It seems like a shipping-address form would be make a good standalone web component. I don't suppose one already exists?
I suppose the problem is that it's either just-a-form (no web component necessary) or it has to access an address validation API – and then it's not really stand-alone. So maybe never mind.
@mia When using address validation it depends a lot how you present that to the user. Ideally you want the user to type as few fields as possible, providing only valid suggestion when filling in fields. Which fields are required, which optional, and in which order, depends on the country and the validation API. Some providers offer their own frontend components if you want to follow their design and ux choices (which I didn’t). I must say I severely underestimated the complexity before I started implementing this (supporting Dutch, Belgian and German addresses).
@mia Maybe it could provide adapters to a few common services and then devs have to supply their own API keys or whatever?
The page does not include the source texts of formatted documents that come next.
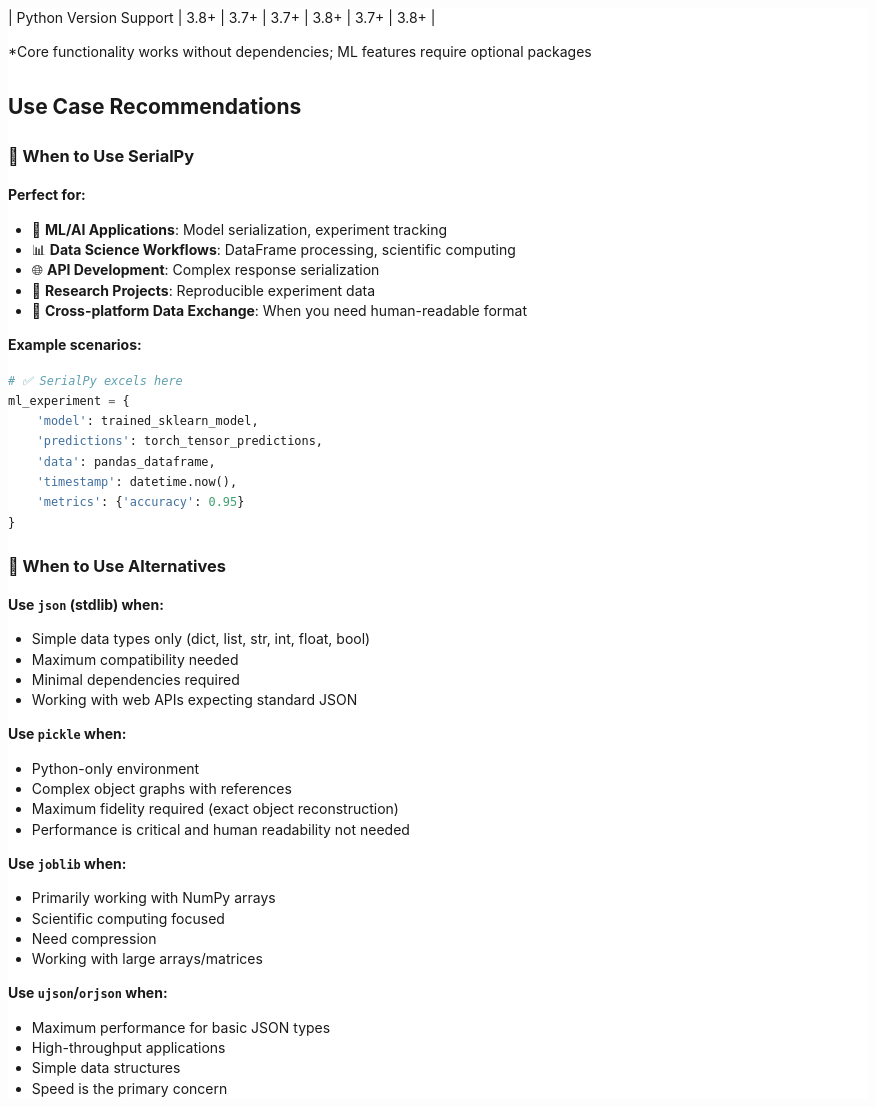 | Python Version Support | 3.8+ | 3.7+ | 3.7+ | 3.8+ | 3.7+ | 3.8+ |

*Core functionality works without dependencies; ML features require optional packages

## Use Case Recommendations

### 🎯 When to Use SerialPy

**Perfect for:**
- 🤖 **ML/AI Applications**: Model serialization, experiment tracking
- 📊 **Data Science Workflows**: DataFrame processing, scientific computing
- 🌐 **API Development**: Complex response serialization
- 🔬 **Research Projects**: Reproducible experiment data
- 📱 **Cross-platform Data Exchange**: When you need human-readable format

**Example scenarios:**
```python
# ✅ SerialPy excels here
ml_experiment = {
    'model': trained_sklearn_model,
    'predictions': torch_tensor_predictions,
    'data': pandas_dataframe,
    'timestamp': datetime.now(),
    'metrics': {'accuracy': 0.95}
}
```

### 🎯 When to Use Alternatives

**Use `json` (stdlib) when:**
- Simple data types only (dict, list, str, int, float, bool)
- Maximum compatibility needed
- Minimal dependencies required
- Working with web APIs expecting standard JSON

**Use `pickle` when:**
- Python-only environment
- Complex object graphs with references
- Maximum fidelity required (exact object reconstruction)
- Performance is critical and human readability not needed

**Use `joblib` when:**
- Primarily working with NumPy arrays
- Scientific computing focused
- Need compression
- Working with large arrays/matrices

**Use `ujson`/`orjson` when:**
- Maximum performance for basic JSON types
- High-throughput applications
- Simple data structures
- Speed is the primary concern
@jaredwhite yeah, but you're probably not exposing your api key on the front-end, so devs have to provide their own backend as well?
@mia @jaredwhite I would expect the component itself to have a solid interface to support the expected features. Any special api specific features could then have a wrapper to translate the data... Outside of an api key. It would require a bit of extra work for application to tie into the events, but still better than creating a whole component from scratch.
@mia @jaredwhite seriously, a component putting together the form fields for a shipping conforming to iso 19160 and iso 20022 would probably make the world a bether place. I’m quite sure I have not seen a correct one (except the company does shipping like ups/fedex/dhl/…).
Of course standard specifications should be accessible to everyone and free of charge!